### Material provided
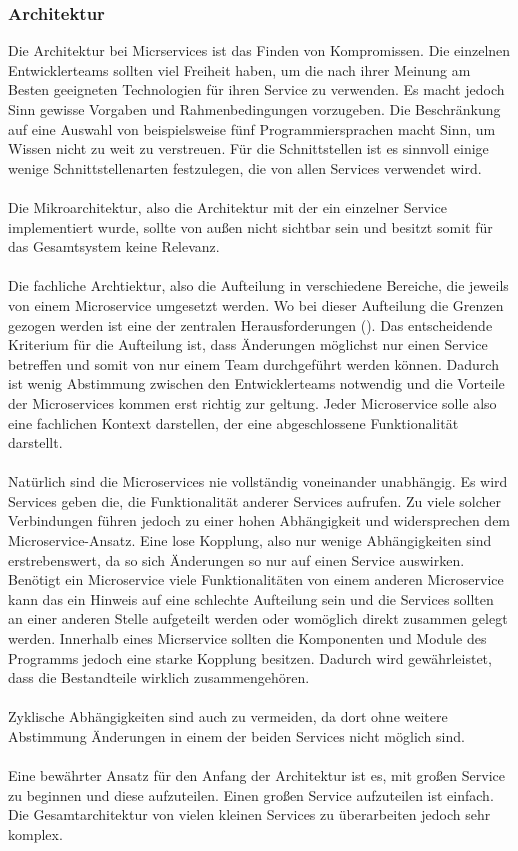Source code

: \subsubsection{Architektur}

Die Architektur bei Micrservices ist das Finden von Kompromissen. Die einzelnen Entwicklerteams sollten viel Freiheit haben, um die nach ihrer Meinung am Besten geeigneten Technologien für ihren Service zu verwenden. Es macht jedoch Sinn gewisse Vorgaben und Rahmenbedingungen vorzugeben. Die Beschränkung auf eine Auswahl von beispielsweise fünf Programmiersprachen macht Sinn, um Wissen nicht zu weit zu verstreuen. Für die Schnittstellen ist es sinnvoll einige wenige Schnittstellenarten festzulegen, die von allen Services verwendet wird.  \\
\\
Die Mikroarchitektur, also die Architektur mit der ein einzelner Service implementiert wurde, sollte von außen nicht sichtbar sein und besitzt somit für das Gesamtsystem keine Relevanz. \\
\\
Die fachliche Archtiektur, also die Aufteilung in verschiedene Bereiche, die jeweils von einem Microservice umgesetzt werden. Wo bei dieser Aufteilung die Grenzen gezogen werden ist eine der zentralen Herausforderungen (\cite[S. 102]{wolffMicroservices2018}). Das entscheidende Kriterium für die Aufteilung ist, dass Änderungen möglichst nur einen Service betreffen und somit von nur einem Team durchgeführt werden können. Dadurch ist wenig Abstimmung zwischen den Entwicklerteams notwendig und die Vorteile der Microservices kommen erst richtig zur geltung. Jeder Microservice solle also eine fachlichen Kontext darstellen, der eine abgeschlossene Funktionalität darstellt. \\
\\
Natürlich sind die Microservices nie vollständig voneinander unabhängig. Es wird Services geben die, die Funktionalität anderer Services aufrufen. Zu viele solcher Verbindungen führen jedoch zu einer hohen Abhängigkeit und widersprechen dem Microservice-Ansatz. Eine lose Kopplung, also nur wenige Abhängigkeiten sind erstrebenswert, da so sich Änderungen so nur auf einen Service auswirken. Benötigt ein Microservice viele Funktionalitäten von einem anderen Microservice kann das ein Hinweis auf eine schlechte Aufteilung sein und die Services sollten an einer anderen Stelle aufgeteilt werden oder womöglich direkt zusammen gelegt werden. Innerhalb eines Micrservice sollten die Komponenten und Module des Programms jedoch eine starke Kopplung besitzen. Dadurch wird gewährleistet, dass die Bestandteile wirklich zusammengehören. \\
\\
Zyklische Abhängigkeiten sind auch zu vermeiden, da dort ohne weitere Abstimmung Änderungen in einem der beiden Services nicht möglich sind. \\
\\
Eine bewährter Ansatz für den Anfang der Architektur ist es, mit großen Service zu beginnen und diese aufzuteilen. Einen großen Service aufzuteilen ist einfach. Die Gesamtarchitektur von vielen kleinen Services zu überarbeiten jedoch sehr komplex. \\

* * *

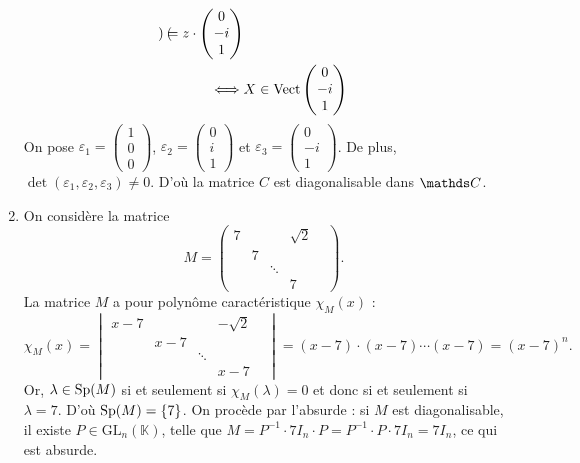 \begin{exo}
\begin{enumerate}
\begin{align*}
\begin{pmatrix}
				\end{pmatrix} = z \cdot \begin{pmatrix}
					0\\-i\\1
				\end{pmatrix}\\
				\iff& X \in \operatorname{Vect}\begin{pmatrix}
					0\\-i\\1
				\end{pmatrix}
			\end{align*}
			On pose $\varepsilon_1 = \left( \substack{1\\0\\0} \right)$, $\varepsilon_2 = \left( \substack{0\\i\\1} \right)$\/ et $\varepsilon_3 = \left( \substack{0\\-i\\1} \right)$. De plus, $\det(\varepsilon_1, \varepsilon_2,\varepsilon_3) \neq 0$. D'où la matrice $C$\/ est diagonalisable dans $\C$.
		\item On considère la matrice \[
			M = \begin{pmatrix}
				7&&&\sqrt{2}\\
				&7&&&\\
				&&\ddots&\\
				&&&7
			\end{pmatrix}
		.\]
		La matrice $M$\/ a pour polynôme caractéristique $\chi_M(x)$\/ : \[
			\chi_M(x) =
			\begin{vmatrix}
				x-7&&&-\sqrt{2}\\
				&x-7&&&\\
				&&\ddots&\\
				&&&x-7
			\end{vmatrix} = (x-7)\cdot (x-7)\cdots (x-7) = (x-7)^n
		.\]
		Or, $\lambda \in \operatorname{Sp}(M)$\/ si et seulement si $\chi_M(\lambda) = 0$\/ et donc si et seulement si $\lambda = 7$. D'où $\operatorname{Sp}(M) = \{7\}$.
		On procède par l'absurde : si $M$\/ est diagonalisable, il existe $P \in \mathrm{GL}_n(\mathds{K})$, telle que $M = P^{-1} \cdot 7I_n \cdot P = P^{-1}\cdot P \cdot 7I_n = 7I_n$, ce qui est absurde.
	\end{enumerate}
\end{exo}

### How to complete this task
Note each line above that holds "pmatrix", then copy all of them.

### Finished task
\begin{pmatrix}
				\end{pmatrix} = z \cdot \begin{pmatrix}
				\end{pmatrix}\\
				\iff& X \in \operatorname{Vect}\begin{pmatrix}
				\end{pmatrix}
			M = \begin{pmatrix}
			\end{pmatrix}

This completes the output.